### Problem description
Word for word, the records below are to be set down again.

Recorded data
++++++
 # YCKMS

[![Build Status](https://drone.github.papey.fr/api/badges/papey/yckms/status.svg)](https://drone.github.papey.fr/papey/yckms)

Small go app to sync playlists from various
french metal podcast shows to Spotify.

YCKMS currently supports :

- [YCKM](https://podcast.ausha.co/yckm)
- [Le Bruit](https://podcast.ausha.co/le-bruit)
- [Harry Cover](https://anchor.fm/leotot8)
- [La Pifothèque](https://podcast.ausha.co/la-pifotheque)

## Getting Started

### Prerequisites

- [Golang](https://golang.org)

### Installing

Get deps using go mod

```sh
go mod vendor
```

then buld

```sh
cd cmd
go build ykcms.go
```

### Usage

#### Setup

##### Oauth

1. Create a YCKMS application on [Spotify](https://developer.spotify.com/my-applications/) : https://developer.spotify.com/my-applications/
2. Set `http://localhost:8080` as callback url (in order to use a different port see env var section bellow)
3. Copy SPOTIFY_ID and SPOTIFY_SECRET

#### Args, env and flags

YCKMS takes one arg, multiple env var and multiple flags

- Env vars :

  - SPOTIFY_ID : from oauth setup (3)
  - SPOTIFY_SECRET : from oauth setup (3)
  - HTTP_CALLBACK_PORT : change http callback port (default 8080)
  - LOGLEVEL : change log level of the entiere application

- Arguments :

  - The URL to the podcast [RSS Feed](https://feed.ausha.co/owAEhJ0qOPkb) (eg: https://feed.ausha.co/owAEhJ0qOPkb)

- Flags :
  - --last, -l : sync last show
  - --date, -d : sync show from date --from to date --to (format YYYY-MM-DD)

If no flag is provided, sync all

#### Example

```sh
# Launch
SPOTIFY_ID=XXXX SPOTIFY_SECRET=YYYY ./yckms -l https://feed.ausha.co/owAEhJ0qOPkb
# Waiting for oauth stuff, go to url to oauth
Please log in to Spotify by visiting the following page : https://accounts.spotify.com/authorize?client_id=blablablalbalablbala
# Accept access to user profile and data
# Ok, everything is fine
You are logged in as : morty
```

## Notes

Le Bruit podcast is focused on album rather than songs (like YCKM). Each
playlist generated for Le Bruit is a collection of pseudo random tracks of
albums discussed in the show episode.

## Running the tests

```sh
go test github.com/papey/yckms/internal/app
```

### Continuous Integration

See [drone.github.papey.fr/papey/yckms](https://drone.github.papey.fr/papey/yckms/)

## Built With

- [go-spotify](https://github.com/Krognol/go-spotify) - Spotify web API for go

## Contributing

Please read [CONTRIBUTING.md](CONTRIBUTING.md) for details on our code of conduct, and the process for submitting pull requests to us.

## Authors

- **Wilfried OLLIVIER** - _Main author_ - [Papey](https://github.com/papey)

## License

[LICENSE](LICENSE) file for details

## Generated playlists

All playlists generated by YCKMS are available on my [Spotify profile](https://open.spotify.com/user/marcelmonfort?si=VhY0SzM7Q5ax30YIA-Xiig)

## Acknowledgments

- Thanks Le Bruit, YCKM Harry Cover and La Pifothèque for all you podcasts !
++++++
### Response area
 # YCKMS

[![Build Status](https://drone.github.papey.fr/api/badges/papey/yckms/status.svg)](https://drone.github.papey.fr/papey/yckms)

Small go app to sync playlists from various
french metal podcast shows to Spotify.

YCKMS currently supports :

- [YCKM](https://podcast.ausha.co/yckm)
- [Le Bruit](https://podcast.ausha.co/le-bruit)
- [Harry Cover](https://anchor.fm/leotot8)
- [La Pifothèque](https://podcast.ausha.co/la-pifotheque)

## Getting Started

### Prerequisites

- [Golang](https://golang.org)

### Installing

Get deps using go mod

```sh
go mod vendor
```

then buld

```sh
cd cmd
go build ykcms.go
```

### Usage

#### Setup

##### Oauth

1. Create a YCKMS application on [Spotify](https://developer.spotify.com/my-applications/) : https://developer.spotify.com/my-applications/
2. Set `http://localhost:8080` as callback url (in order to use a different port see env var section bellow)
3. Copy SPOTIFY_ID and SPOTIFY_SECRET

#### Args, env and flags

YCKMS takes one arg, multiple env var and multiple flags

- Env vars :

  - SPOTIFY_ID : from oauth setup (3)
  - SPOTIFY_SECRET : from oauth setup (3)
  - HTTP_CALLBACK_PORT : change http callback port (default 8080)
  - LOGLEVEL : change log level of the entiere application

- Arguments :

  - The URL to the podcast [RSS Feed](https://feed.ausha.co/owAEhJ0qOPkb) (eg: https://feed.ausha.co/owAEhJ0qOPkb)

- Flags :
  - --last, -l : sync last show
  - --date, -d : sync show from date --from to date --to (format YYYY-MM-DD)

If no flag is provided, sync all

#### Example

```sh
# Launch
SPOTIFY_ID=XXXX SPOTIFY_SECRET=YYYY ./yckms -l https://feed.ausha.co/owAEhJ0qOPkb
# Waiting for oauth stuff, go to url to oauth
Please log in to Spotify by visiting the following page : https://accounts.spotify.com/authorize?client_id=blablablalbalablbala
# Accept access to user profile and data
# Ok, everything is fine
You are logged in as : morty
```

## Notes

Le Bruit podcast is focused on album rather than songs (like YCKM). Each
playlist generated for Le Bruit is a collection of pseudo random tracks of
albums discussed in the show episode.

## Running the tests

```sh
go test github.com/papey/yckms/internal/app
```

### Continuous Integration

See [drone.github.papey.fr/papey/yckms](https://drone.github.papey.fr/papey/yckms/)

## Built With

- [go-spotify](https://github.com/Krognol/go-spotify) - Spotify web API for go

## Contributing

Please read [CONTRIBUTING.md](CONTRIBUTING.md) for details on our code of conduct, and the process for submitting pull requests to us.

## Authors

- **Wilfried OLLIVIER** - _Main author_ - [Papey](https://github.com/papey)

## License

[LICENSE](LICENSE) file for details

## Generated playlists

All playlists generated by YCKMS are available on my [Spotify profile](https://open.spotify.com/user/marcelmonfort?si=VhY0SzM7Q5ax30YIA-Xiig)

## Acknowledgments

- Thanks Le Bruit, YCKM Harry Cover and La Pifothèque for all you podcasts !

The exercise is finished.